Anyway, getting the blue screen of death, last Friday, set me to thinking… if this netbook fails, I'll be in a world of hurt.  I'll be able to boot up "old main" if I'm desperate to write something, but it's hardly convenient, and I can forget comfortably surfing the internet.  And besides, I've been missing having a computer that can have more than 2 windows open at the same time without slowing to a crawl.

So Saturday morning, I tromped off to Costco and spent 800 bucks.  I bought a desktop.  Which seems ridiculous, but I've considered that one of the main things I do recreationally with my computer, these days, is watch movies or TV serious, and my netbooks 7 inch screen is pretty pathetic, that way.  Those 24 inch flat screen monitors looked tempting.  So basically I bought a fancy screen with a cheapo Jooyontech (a Korean discount brand) desktop PC attached to it. 

I decided to make my life difficult for myself.  Not on purpose, exactly:  I somehow managed to click just the wrong set of initial choices on the "first boot up" of the Windows 7 Home Premium K (for Korea) operating system, such that the operating system knows I prefer English, but nevertheless refuses to use it with me about 80% of the time.  As if that even makes sense.  Haha.  Let's just say the remainder of the configuration process involved a lot of recourse to the dictionary.  And I'm the proud owner of a semi-bilingual computer. 
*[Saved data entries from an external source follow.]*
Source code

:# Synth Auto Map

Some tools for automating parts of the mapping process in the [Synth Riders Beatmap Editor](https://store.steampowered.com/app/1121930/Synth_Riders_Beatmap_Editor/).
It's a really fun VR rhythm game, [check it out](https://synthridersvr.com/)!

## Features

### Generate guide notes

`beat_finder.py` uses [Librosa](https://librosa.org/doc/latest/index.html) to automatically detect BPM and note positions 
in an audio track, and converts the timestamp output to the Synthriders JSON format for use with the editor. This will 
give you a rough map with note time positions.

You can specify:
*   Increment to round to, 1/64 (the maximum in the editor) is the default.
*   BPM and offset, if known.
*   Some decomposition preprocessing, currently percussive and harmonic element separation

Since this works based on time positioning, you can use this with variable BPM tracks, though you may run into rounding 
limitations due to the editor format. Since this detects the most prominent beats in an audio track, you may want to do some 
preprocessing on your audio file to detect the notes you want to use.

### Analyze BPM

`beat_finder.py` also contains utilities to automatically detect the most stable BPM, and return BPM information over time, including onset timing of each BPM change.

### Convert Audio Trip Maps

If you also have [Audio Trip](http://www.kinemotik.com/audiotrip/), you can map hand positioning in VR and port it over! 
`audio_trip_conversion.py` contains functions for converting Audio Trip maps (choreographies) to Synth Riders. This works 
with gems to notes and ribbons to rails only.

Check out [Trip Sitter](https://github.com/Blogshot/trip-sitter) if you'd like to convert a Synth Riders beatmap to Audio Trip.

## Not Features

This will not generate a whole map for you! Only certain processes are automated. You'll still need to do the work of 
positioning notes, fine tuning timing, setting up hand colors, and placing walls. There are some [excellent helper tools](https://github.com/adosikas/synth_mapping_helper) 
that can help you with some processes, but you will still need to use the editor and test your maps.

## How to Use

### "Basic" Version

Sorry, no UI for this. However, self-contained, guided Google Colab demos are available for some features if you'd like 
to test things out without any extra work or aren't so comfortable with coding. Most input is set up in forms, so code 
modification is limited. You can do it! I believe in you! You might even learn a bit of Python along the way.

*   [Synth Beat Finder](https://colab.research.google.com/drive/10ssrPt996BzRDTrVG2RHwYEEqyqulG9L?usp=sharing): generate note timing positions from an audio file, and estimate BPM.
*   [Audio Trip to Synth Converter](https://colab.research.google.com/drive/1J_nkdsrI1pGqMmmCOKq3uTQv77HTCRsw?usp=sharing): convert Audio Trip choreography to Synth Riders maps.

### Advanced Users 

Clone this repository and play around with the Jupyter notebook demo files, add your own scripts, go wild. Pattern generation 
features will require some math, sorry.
I decided that, well, wow, I had a desktop with an actual graphics chip set and a big screen, I should put a fun game on it.  I have always had an inordinate and unhealthy love for the game called Civilization, in its various incarnations.  I went to buy it and try to download it – only to be disallowed from buying by the download store thing (called Steam).  I felt annoyed.  I hate it when online vendors discriminate against me because of my IP address.  They're telling me they don't want my money.  Well, my reaction to being told by a product vendor that they don't want my money is to not give them my money.  It took me about 20 minutes to torrent and install Civilization 4 (not the latest version, but what do I care?  I like the old version just fine) on the new machine.  No money required.  The internet's like that, right?  Probably, it's a bit stupid of me to tell everyone this on a blog, but I feel pretty safe from the copyright police, because of the aforementioned discriminated-against IP address.  Korean copyright police only care about Korean content.

Well, I played Civilization for part of Sunday, and then, in a long-unfelt rush of self-disgust at wasting such a vast amount of time on a virtual empire, I went on a walk.  Such was my weekend.  The picture below shows the new computer.  It represents a certain degree of investment in my intention to stay in Korea, doesn't it?  I suppose if I end up leaving, I'll sell it or give it away to a lucky friend.

[broken link! FIXME] Bonk 003

What I'm listening to right now.

David Bowie, "Changes."  The video someone made for it in the youtube, above, is clever, too. It's an appropriate way to ring in the new computer, though Bowie always makes me think of freshman year at Macalaster College in St Paul.  Life has changes.